BEGIN
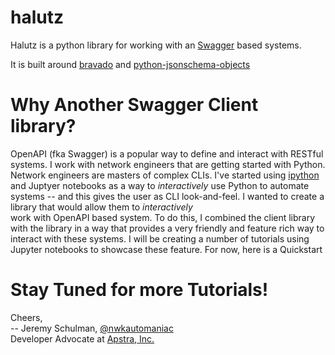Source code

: # halutz

Halutz is a python library for working with an [Swagger](https://swagger.io/) based systems.

It is built around [bravado](https://github.com/Yelp/bravado) and
 [python-jsonschema-objects](https://github.com/cwacek/python-jsonschema-objects)


# Why Another Swagger Client library?

OpenAPI (fka Swagger) is a popular way to define and interact with RESTful systems. I work with
network engineers that are getting started with Python.  Network engineers are masters of
complex CLIs.  I've started using [ipython](https://ipython.org/) and Juptyer notebooks
as a way to *interactively* use Python to automate systems -- and this gives the user
as CLI look-and-feel.  I wanted to create a library that would allow them to *interactively*  
work with OpenAPI based system.  To do this, I combined the 
 client library with the  library in a way that provides
a very friendly and feature rich way to interact with these systems.  I will be creating a number of
tutorials using Jupyter notebooks to showcase these feature.  For now, here is a Quickstart  


# Stay Tuned for more Tutorials!

Cheers,
<br>
-- Jeremy Schulman, [@nwkautomaniac](https://twitter.com/nwkautomaniac)
<br>
Developer Advocate at [Apstra, Inc.](www.apstra.com)
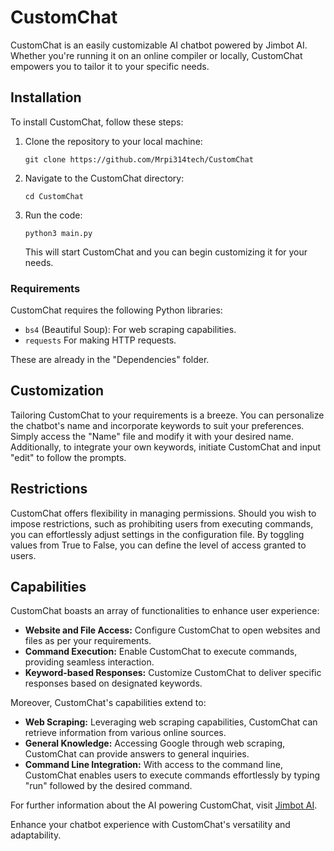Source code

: # CustomChat

CustomChat is an easily customizable AI chatbot powered by Jimbot AI. Whether you're running it on an online compiler or locally, CustomChat empowers you to tailor it to your specific needs.

## Installation

To install CustomChat, follow these steps:

1. Clone the repository to your local machine:
   <pre><code>git clone https://github.com/Mrpi314tech/CustomChat</code></pre>

2. Navigate to the CustomChat directory:
   <pre><code>cd CustomChat</code></pre>
   
3. Run the code:
   <pre><code>python3 main.py</code></pre>

   This will start CustomChat and you can begin customizing it for your needs.

### Requirements

CustomChat requires the following Python libraries:
- `bs4` (Beautiful Soup): For web scraping capabilities.
- `requests` For making HTTP requests.

These are already in the "Dependencies" folder.

## Customization

Tailoring CustomChat to your requirements is a breeze. You can personalize the chatbot's name and incorporate keywords to suit your preferences. Simply access the "Name" file and modify it with your desired name. Additionally, to integrate your own keywords, initiate CustomChat and input "edit" to follow the prompts.

## Restrictions

CustomChat offers flexibility in managing permissions. Should you wish to impose restrictions, such as prohibiting users from executing commands, you can effortlessly adjust settings in the configuration file. By toggling values from True to False, you can define the level of access granted to users.

## Capabilities

CustomChat boasts an array of functionalities to enhance user experience:

- **Website and File Access:** Configure CustomChat to open websites and files as per your requirements.
- **Command Execution:** Enable CustomChat to execute commands, providing seamless interaction.
- **Keyword-based Responses:** Customize CustomChat to deliver specific responses based on designated keywords.

Moreover, CustomChat's capabilities extend to:

- **Web Scraping:** Leveraging web scraping capabilities, CustomChat can retrieve information from various online sources.
- **General Knowledge:** Accessing Google through web scraping, CustomChat can provide answers to general inquiries.
- **Command Line Integration:** With access to the command line, CustomChat enables users to execute commands effortlessly by typing "run" followed by the desired command.

For further information about the AI powering CustomChat, visit [Jimbot AI](https://jb.mrpi314.com/ai).

Enhance your chatbot experience with CustomChat's versatility and adaptability.

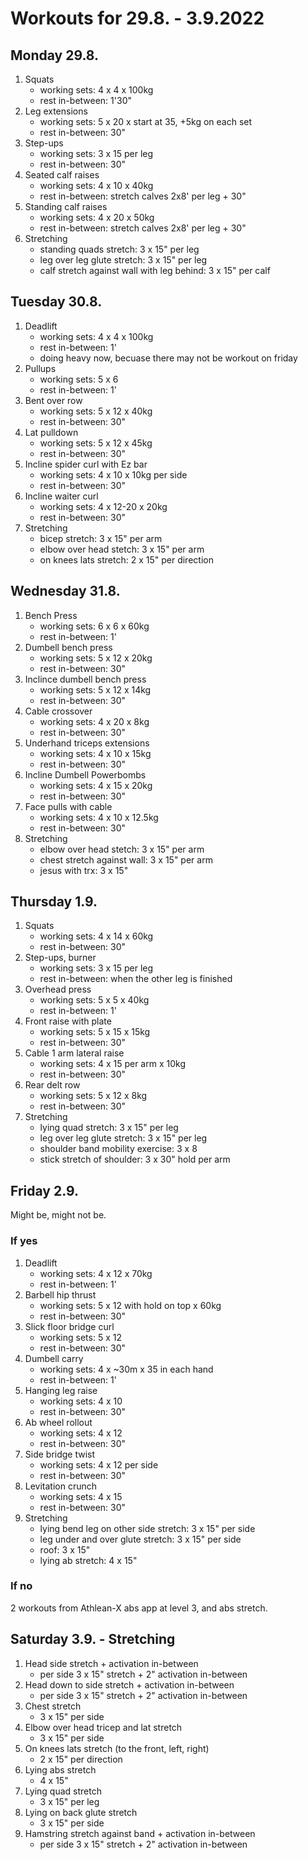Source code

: # Workouts for 29.8. - 3.9.2022

## Monday 29.8.

1. Squats
   - working sets: 4 x 4 x 100kg
   - rest in-between: 1'30"
2. Leg extensions
   - working sets: 5 x 20 x start at 35, +5kg on each set
   - rest in-between: 30"
3. Step-ups
   - working sets: 3 x 15 per leg
   - rest in-between: 30"
4. Seated calf raises
   - working sets: 4 x 10 x 40kg
   - rest in-between: stretch calves 2x8' per leg + 30"
5. Standing calf raises
   - working sets: 4 x 20 x 50kg
   - rest in-between: stretch calves 2x8' per leg + 30"
6. Stretching
   - standing quads stretch: 3 x 15" per leg
   - leg over leg glute stretch: 3 x 15" per leg
   - calf stretch against wall with leg behind: 3 x 15" per calf

## Tuesday 30.8.

1. Deadlift
   - working sets: 4 x 4 x 100kg
   - rest in-between: 1'
   - doing heavy now, becuase there may not be workout on friday
2. Pullups
   - working sets: 5 x 6
   - rest in-between: 1'
3. Bent over row
   - working sets: 5 x 12 x 40kg
   - rest in-between: 30"
4. Lat pulldown
   - working sets: 5 x 12 x 45kg
   - rest in-between: 30"
5. Incline spider curl with Ez bar
   - working sets: 4 x 10 x 10kg per side
   - rest in-between: 30"
6. Incline waiter curl
   - working sets: 4 x 12-20 x 20kg
   - rest in-between: 30"
7. Stretching
   - bicep stretch: 3 x 15" per arm
   - elbow over head stetch: 3 x 15" per arm
   - on knees lats stretch: 2 x 15" per direction

## Wednesday 31.8.

1. Bench Press
   - working sets: 6 x 6 x 60kg
   - rest in-between: 1'
2. Dumbell bench press
   - working sets: 5 x 12 x 20kg
   - rest in-between: 30"
3. Inclince dumbell bench press
   - working sets: 5 x 12 x 14kg
   - rest in-between: 30"
4. Cable crossover
   - working sets: 4 x 20 x 8kg
   - rest in-between: 30"
5. Underhand triceps extensions
   - working sets: 4 x 10 x 15kg
   - rest in-between: 30"
6. Incline Dumbell Powerbombs
   - working sets: 4 x 15 x 20kg
   - rest in-between: 30"
7. Face pulls with cable
   - working sets: 4 x 10 x 12.5kg
   - rest in-between: 30"
8. Stretching
   - elbow over head stetch: 3 x 15" per arm
   - chest stretch against wall: 3 x 15" per arm
   - jesus with trx: 3 x 15"

## Thursday 1.9.

1. Squats
   - working sets: 4 x 14 x 60kg
   - rest in-between: 30"
1. Step-ups, burner
   - working sets: 3 x 15 per leg
   - rest in-between: when the other leg is finished
1. Overhead press
   - working sets: 5 x 5 x 40kg
   - rest in-between: 1'
1. Front raise with plate
   - working sets: 5 x 15 x 15kg
   - rest in-between: 30"
1. Cable 1 arm lateral raise
   - working sets: 4 x 15 per arm x 10kg
   - rest in-between: 30"
1. Rear delt row
   - working sets: 5 x 12 x 8kg
   - rest in-between: 30"
1. Stretching
   - lying quad stretch: 3 x 15" per leg
   - leg over leg glute stretch: 3 x 15" per leg
   - shoulder band mobility exercise: 3 x 8
   - stick stretch of shoulder: 3 x 30" hold per arm

## Friday 2.9.

Might be, might not be.

### If yes

1. Deadlift
   - working sets: 4 x 12 x 70kg
   - rest in-between: 1'
2. Barbell hip thrust
   - working sets: 5 x 12 with hold on top x 60kg
   - rest in-between: 30"
3. Slick floor bridge curl
   - working sets: 5 x 12
   - rest in-between: 30"
4. Dumbell carry
   - working sets: 4 x ~30m x 35 in each hand
   - rest in-between: 1'
5. Hanging leg raise
   - working sets: 4 x 10
   - rest in-between: 30"
6. Ab wheel rollout
   - working sets: 4 x 12
   - rest in-between: 30"
7. Side bridge twist
   - working sets: 4 x 12 per side
   - rest in-between: 30"
8. Levitation crunch
   - working sets: 4 x 15
   - rest in-between: 30"
9. Stretching
   - lying bend leg on other side stretch: 3 x 15" per side
   - leg under and over glute stretch: 3 x 15" per side
   - roof: 3 x 15"
   - lying ab stretch: 4 x 15"

### If no

2 workouts from Athlean-X abs app at level 3, and abs stretch.

## Saturday 3.9. - Stretching

1. Head side stretch + activation in-between
   - per side 3 x 15" stretch + 2" activation in-between
2. Head down to side stretch + activation in-between
   - per side 3 x 15" stretch + 2" activation in-between
3. Chest stretch
   - 3 x 15" per side
4. Elbow over head tricep and lat stretch
   - 3 x 15" per side
5. On knees lats stretch (to the front, left, right)
   - 2 x 15" per direction
6. Lying abs stretch
   - 4 x 15"
7. Lying quad stretch
   - 3 x 15" per leg
8. Lying on back glute stretch
   - 3 x 15" per side
9. Hamstring stretch against band + activation in-between
   - per side 3 x 15" stretch + 2" activation in-between
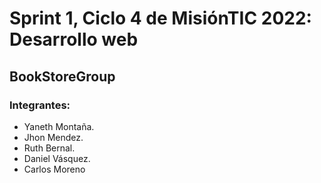 # Sprint 1, Ciclo 4 de MisiónTIC 2022: Desarrollo web

## BookStoreGroup
### Integrantes:
- Yaneth Montaña.
- Jhon Mendez.
- Ruth Bernal.
- Daniel Vásquez.
- Carlos Moreno
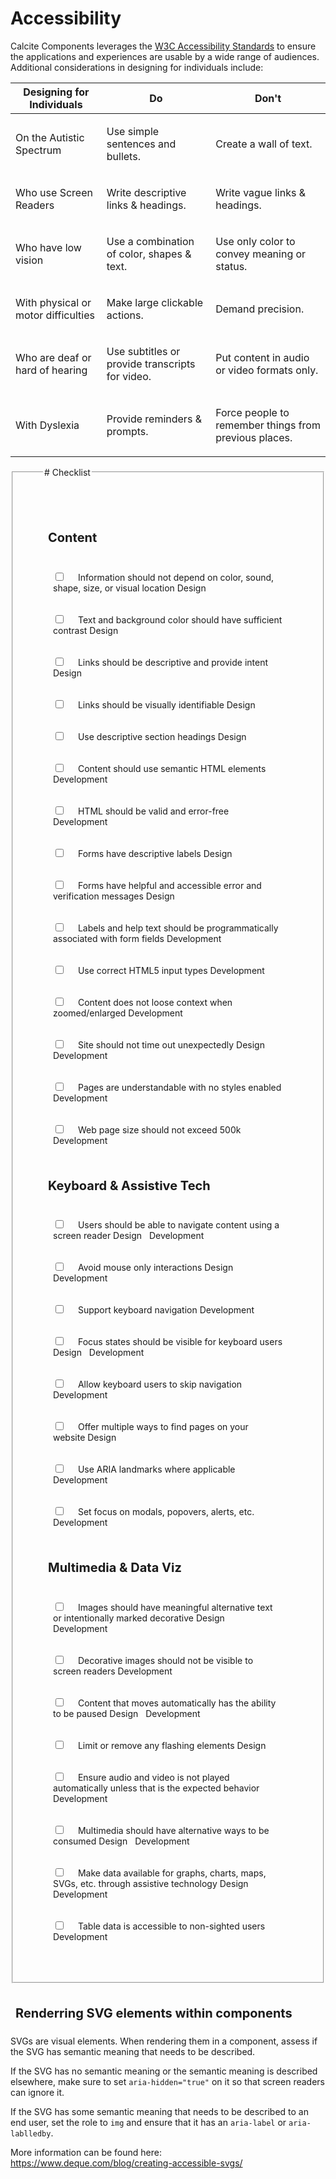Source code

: <!-- markdownlint-disable no-inline-html -->
<style>
    .check-div {
        padding: 1rem;
    }
    .check-div > label {
        margin-left: 1rem;
    }
    fieldset {
        padding: 3rem;
    }
    h2 {
        font-size: 1.25rem;
        padding: 0.5rem;
    }
    calcite-chip {
        margin-right: 0.5rem;
    }
</style>

# Accessibility

Calcite Components leverages the [W3C Accessibility Standards](https://www.w3.org/WAI/standards-guidelines) to ensure the applications and experiences are usable by a wide range of audiences. Additional considerations in designing for individuals include:

| Designing for Individuals                  | Do                                                                                                                                                                               | Don't                                                                                                                                                                                  |
| ------------------------------------------ | -------------------------------------------------------------------------------------------------------------------------------------------------------------------------------- | -------------------------------------------------------------------------------------------------------------------------------------------------------------------------------------- |
| On the Autistic Spectrum                   | <p>Use simple sentences and bullets.</p> <img src="https://user-images.githubusercontent.com/5023024/173696318-e39483e1-6a78-4318-8fb0-4b2599b288e2.svg" alt="" />               | <p>Create a wall of text.</p> <img src="https://user-images.githubusercontent.com/5023024/173696337-6d2eff4d-e9be-4537-9418-f99beb2e0294.svg" alt="" />                                |
| Who use Screen Readers                     | <p>Write descriptive links & headings.</p> <img src="https://user-images.githubusercontent.com/5023024/173841832-cd01b9cb-23e7-4770-8e39-74d9562002b0.svg" alt="" />             | <p>Write vague links & headings.</p> <img src="https://user-images.githubusercontent.com/5023024/173696336-6eafc9dc-c55e-4e3f-9e08-0df30d13e50e.svg" alt="" />                         |
| <p>Who have low vision</p>                 | <p>Use a combination of color, shapes & text.</p> <img src="https://user-images.githubusercontent.com/5023024/173696330-9c3ea753-9aec-4768-bb34-4b8eea233442.svg" alt="" />      | <p>Use only color to convey meaning or status.</p> <img src="https://user-images.githubusercontent.com/5023024/173696322-e5fb7e87-a026-4cb9-97d7-4ce5fde58b5e.svg" alt="" />           |
| <p>With physical or motor difficulties</p> | <p>Make large clickable actions.</p> <img src="https://user-images.githubusercontent.com/5023024/173696323-11baf649-ec6d-499a-8e8a-cb1ffa74fc63.svg" alt="" />                   | <p>Demand precision.</p> <img src="https://user-images.githubusercontent.com/5023024/173696324-ca314eff-44a6-4327-ab2e-5d2ec215b1b8.svg" alt="" />                                     |
| <p>Who are deaf or hard of hearing</p>     | <p>Use subtitles or provide transcripts for video.</p> <img src="https://user-images.githubusercontent.com/5023024/173696320-c06c6999-2397-4390-a1f1-e4929510de90.svg" alt="" /> | <p>Put content in audio or video formats only.</p> <img src="https://user-images.githubusercontent.com/5023024/173696314-00c0911d-0acc-473d-a527-65b61f0d2101.svg" alt="" />           |
| <p>With Dyslexia</p>                       | <p>Provide reminders & prompts.</p> <img src="https://user-images.githubusercontent.com/5023024/173696328-767d2cc3-2635-449b-9159-1cea1dcdcc14.svg" alt="" />                    | <p>Force people to remember things from previous places.</p> <img src="https://user-images.githubusercontent.com/5023024/173696321-6655f279-71c0-4a8d-836f-5f429721e64a.svg" alt="" /> |

<fieldset>
    <legend># Checklist</legend>

## Content

<div class="check-div">
    <input type="checkbox" name="1" id="1">
    <label for="1">Information should not depend on color, sound, shape, size, or visual location
    <calcite-chip appearance="solid" icon="palette" scale="s">Design</calcite-chip>
    </label>
</div>
<div class="check-div">
    <input type="checkbox" name="2" id="2">
    <label for="2">Text and background color should have sufficient contrast
    <calcite-chip appearance="solid" icon="palette" scale="s">Design</calcite-chip>
    </label>
</div>
<div class="check-div">
    <input type="checkbox" name="3" id="3">
    <label for="3">Links should be descriptive and provide intent
    <calcite-chip appearance="solid" icon="palette" scale="s">Design</calcite-chip>
    </label>
</div>
<div class="check-div">
    <input type="checkbox" name="4" id="4">
    <label for="4">Links should be visually identifiable
    <calcite-chip appearance="solid" icon="palette" scale="s">Design</calcite-chip>
    </label>
</div>
<div class="check-div">
    <input type="checkbox" name="5" id="5">
    <label for="5">Use descriptive section headings
    <calcite-chip appearance="solid" icon="palette" scale="s">Design</calcite-chip>
    </label>
</div>
<div class="check-div">
    <input type="checkbox" name="6" id="6">
    <label for="6">Content should use semantic HTML elements
    <calcite-chip appearance="solid" kind="neutral" icon="code" scale="s">Development</calcite-chip>
    </label>
</div>
<div class="check-div">
    <input type="checkbox" name="7" id="7">
    <label for="7">HTML should be valid and error-free
    <calcite-chip appearance="solid" kind="neutral" icon="code" scale="s">Development</calcite-chip>
    </label>
</div>
<div class="check-div">
    <input type="checkbox" name="8" id="8">
    <label for="8">Forms have descriptive labels
    <calcite-chip appearance="solid" icon="palette" scale="s">Design</calcite-chip>
    </label>
</div>
<div class="check-div">
    <input type="checkbox" name="9" id="9">
    <label for="9">Forms have helpful and accessible error and verification messages
    <calcite-chip appearance="solid" icon="palette" scale="s">Design</calcite-chip>
    </label>
</div>
<div class="check-div">
    <input type="checkbox" name="10" id="10">
    <label for="10">Labels and help text should be programmatically associated with form fields
    <calcite-chip appearance="solid" kind="neutral" icon="code" scale="s">Development</calcite-chip>
    </label>
</div>
<div class="check-div">
    <input type="checkbox" name="11" id="11">
    <label for="11">Use correct HTML5 input types
    <calcite-chip appearance="solid" kind="neutral" icon="code" scale="s">Development</calcite-chip>
    </label>
</div>
<div class="check-div">
    <input type="checkbox" name="12" id="12">
    <label for="12">Content does not loose context when zoomed/enlarged
    <calcite-chip appearance="solid" kind="neutral" icon="code" scale="s">Development</calcite-chip>
    </label>
</div>
<div class="check-div">
    <input type="checkbox" name="13" id="13">
    <label for="13">Site should not time out unexpectedly
    <calcite-chip appearance="solid" icon="palette" scale="s">Design</calcite-chip>
    <calcite-chip appearance="solid" kind="neutral" icon="code" scale="s">Development</calcite-chip>
    </label>
</div>
<div class="check-div">
    <input type="checkbox" name="14" id="14">
    <label for="14">Pages are understandable with no styles enabled
    <calcite-chip appearance="solid" kind="neutral" icon="code" scale="s">Development</calcite-chip>
    </label>
</div>
<div class="check-div">
    <input type="checkbox" name="15" id="15">
    <label for="15">Web page size should not exceed 500k
    <calcite-chip appearance="solid" kind="neutral" icon="code" scale="s">Development</calcite-chip>
    </label>
</div>

## Keyboard & Assistive Tech

<div class="check-div">
    <input type="checkbox" name="16" id="16">
    <label for="16">Users should be able to navigate content using a screen reader
    <calcite-chip appearance="solid" icon="palette" scale="s">Design</calcite-chip>
    <calcite-chip appearance="solid" kind="neutral" icon="code" scale="s">Development</calcite-chip>
    </label>
</div>
<div class="check-div">
    <input type="checkbox" name="17" id="17">
    <label for="17">Avoid mouse only interactions
    <calcite-chip appearance="solid" icon="palette" scale="s">Design</calcite-chip>
    <calcite-chip appearance="solid" kind="neutral" icon="code" scale="s">Development</calcite-chip>
    </label>
</div>
<div class="check-div">
    <input type="checkbox" name="18" id="18">
    <label for="18">Support keyboard navigation
    <calcite-chip appearance="solid" kind="neutral" icon="code" scale="s">Development</calcite-chip>
    </label>
</div>
<div class="check-div">
    <input type="checkbox" name="19" id="19">
    <label for="19">Focus states should be visible for keyboard users
    <calcite-chip appearance="solid" icon="palette" scale="s">Design</calcite-chip>
    <calcite-chip appearance="solid" kind="neutral" icon="code" scale="s">Development</calcite-chip>
    </label>
</div>
<div class="check-div">
    <input type="checkbox" name="20" id="20">
    <label for="20">Allow keyboard users to skip navigation
    <calcite-chip appearance="solid" kind="neutral" icon="code" scale="s">Development</calcite-chip>
    </label>
</div>
<div class="check-div">
    <input type="checkbox" name="21" id="21">
    <label for="21">Offer multiple ways to find pages on your website
    <calcite-chip appearance="solid" icon="palette" scale="s">Design</calcite-chip>
    </label>
</div>
<div class="check-div">
    <input type="checkbox" name="22" id="22">
    <label for="22">Use ARIA landmarks where applicable
    <calcite-chip appearance="solid" kind="neutral" icon="code" scale="s">Development</calcite-chip>
    </label>
</div>
<div class="check-div">
    <input type="checkbox" name="23" id="23">
    <label for="23">Set focus on modals, popovers, alerts, etc.
    <calcite-chip appearance="solid" kind="neutral" icon="code" scale="s">Development</calcite-chip>
    </label>
</div>

## Multimedia & Data Viz

<div class="check-div">
    <input type="checkbox" name="25" id="25">
    <label for="25">Images should have meaningful alternative text or intentionally marked decorative
    <calcite-chip appearance="solid" icon="palette" scale="s">Design</calcite-chip>
    <calcite-chip appearance="solid" kind="neutral" icon="code" scale="s">Development</calcite-chip>
    </label>
</div>
<div class="check-div">
    <input type="checkbox" name="26" id="26">
    <label for="26">Decorative images should not be visible to screen readers
    <calcite-chip appearance="solid" kind="neutral" icon="code" scale="s">Development</calcite-chip>
    </label>
</div>
<div class="check-div">
    <input type="checkbox" name="27" id="27">
    <label for="27">Content that moves automatically has the ability to be paused
    <calcite-chip appearance="solid" icon="palette" scale="s">Design</calcite-chip>
    <calcite-chip appearance="solid" kind="neutral" icon="code" scale="s">Development</calcite-chip>
    </label>
</div>
<div class="check-div">
    <input type="checkbox" name="28" id="28">
    <label for="28">Limit or remove any flashing elements
    <calcite-chip appearance="solid" icon="palette" scale="s">Design</calcite-chip>
    </label>
</div>
<div class="check-div">
    <input type="checkbox" name="29" id="29">
    <label for="29">Ensure audio and video is not played automatically unless that is the expected behavior
    <calcite-chip appearance="solid" kind="neutral" icon="code" scale="s">Development</calcite-chip>
    </label>
</div>
<div class="check-div">
    <input type="checkbox" name="30" id="30">
    <label for="30">Multimedia should have alternative ways to be consumed
    <calcite-chip appearance="solid" icon="palette" scale="s">Design</calcite-chip>
    <calcite-chip appearance="solid" kind="neutral" icon="code" scale="s">Development</calcite-chip>
    </label>
</div>
<div class="check-div">
    <input type="checkbox" name="31" id="31">
    <label for="31">Make data available for graphs, charts, maps, SVGs, etc. through assistive technology
    <calcite-chip appearance="solid" icon="palette" scale="s">Design</calcite-chip>
    <calcite-chip appearance="solid" kind="neutral" icon="code" scale="s">Development</calcite-chip>
    </label>
</div>
<div class="check-div">
    <input type="checkbox" name="32" id="32">
    <label for="32">Table data is accessible to non-sighted users
    <calcite-chip appearance="solid" kind="neutral" icon="code" scale="s">Development</calcite-chip>
    </label>
</div>

</fieldset>

## Renderring SVG elements within components

SVGs are visual elements. When rendering them in a component, assess if the SVG has semantic meaning that needs to be described.

If the SVG has no semantic meaning or the semantic meaning is described elsewhere, make sure to set `aria-hidden="true"` on it so that screen readers can ignore it.

If the SVG has some semantic meaning that needs to be described to an end user, set the role to `img` and ensure that it has an `aria-label` or `aria-lablledby`.

More information can be found here: <https://www.deque.com/blog/creating-accessible-svgs/>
END
Instructions for the task: Skip the pictures and restate exactly the lines from the beginning of the listing to the line with "as a way to", that line included.

Finished exercise:
Source code

: # halutz

Halutz is a python library for working with an [Swagger](https://swagger.io/) based systems.

It is built around [bravado](https://github.com/Yelp/bravado) and
 [python-jsonschema-objects](https://github.com/cwacek/python-jsonschema-objects)


# Why Another Swagger Client library?

OpenAPI (fka Swagger) is a popular way to define and interact with RESTful systems. I work with
network engineers that are getting started with Python.  Network engineers are masters of
complex CLIs.  I've started using [ipython](https://ipython.org/) and Juptyer notebooks
as a way to *interactively* use Python to automate systems -- and this gives the user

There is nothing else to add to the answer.